──────── Data ────────
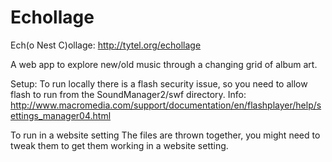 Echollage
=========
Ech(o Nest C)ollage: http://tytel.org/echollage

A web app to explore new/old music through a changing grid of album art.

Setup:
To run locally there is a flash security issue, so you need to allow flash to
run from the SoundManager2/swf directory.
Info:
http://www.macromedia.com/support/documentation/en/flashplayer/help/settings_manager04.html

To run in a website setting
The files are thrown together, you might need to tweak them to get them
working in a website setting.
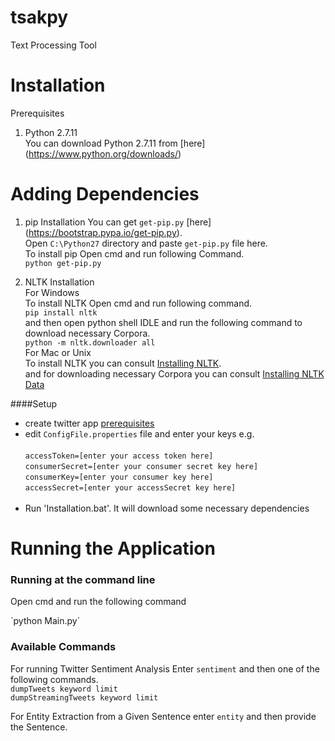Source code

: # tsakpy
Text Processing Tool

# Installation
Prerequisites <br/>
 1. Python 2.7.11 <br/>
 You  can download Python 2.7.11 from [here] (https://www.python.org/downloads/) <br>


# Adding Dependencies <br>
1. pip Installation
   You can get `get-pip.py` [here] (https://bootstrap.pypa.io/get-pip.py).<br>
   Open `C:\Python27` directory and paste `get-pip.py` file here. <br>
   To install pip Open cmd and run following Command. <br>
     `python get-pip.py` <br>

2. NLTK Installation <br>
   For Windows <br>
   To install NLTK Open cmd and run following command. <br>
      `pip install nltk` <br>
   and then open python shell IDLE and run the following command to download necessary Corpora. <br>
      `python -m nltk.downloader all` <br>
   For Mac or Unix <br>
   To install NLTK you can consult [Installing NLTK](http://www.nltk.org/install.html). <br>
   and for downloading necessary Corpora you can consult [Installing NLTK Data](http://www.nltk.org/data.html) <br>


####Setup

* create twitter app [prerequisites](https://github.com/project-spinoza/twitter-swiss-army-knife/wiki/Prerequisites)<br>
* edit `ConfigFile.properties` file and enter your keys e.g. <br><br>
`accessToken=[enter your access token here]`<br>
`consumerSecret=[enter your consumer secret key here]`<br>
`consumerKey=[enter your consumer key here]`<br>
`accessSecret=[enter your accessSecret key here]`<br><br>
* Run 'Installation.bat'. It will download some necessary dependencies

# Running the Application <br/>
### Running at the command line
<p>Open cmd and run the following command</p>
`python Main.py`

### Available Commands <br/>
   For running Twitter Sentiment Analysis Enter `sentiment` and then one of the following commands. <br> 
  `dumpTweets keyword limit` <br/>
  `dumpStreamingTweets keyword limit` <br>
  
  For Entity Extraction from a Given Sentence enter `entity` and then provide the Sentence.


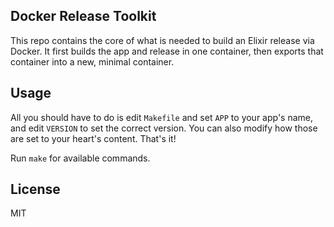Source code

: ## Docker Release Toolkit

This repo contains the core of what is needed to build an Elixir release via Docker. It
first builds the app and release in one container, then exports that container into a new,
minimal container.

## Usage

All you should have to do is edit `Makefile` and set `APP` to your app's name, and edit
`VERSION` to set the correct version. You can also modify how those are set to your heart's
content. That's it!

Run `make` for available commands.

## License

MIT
────────
Exercise requirements -
Search the entries for the word "edit" and pick out every line that holds it.

Written answer -
* edit `ConfigFile.properties` file and enter your keys e.g. <br><br>
All you should have to do is edit `Makefile` and set `APP` to your app's name, and edit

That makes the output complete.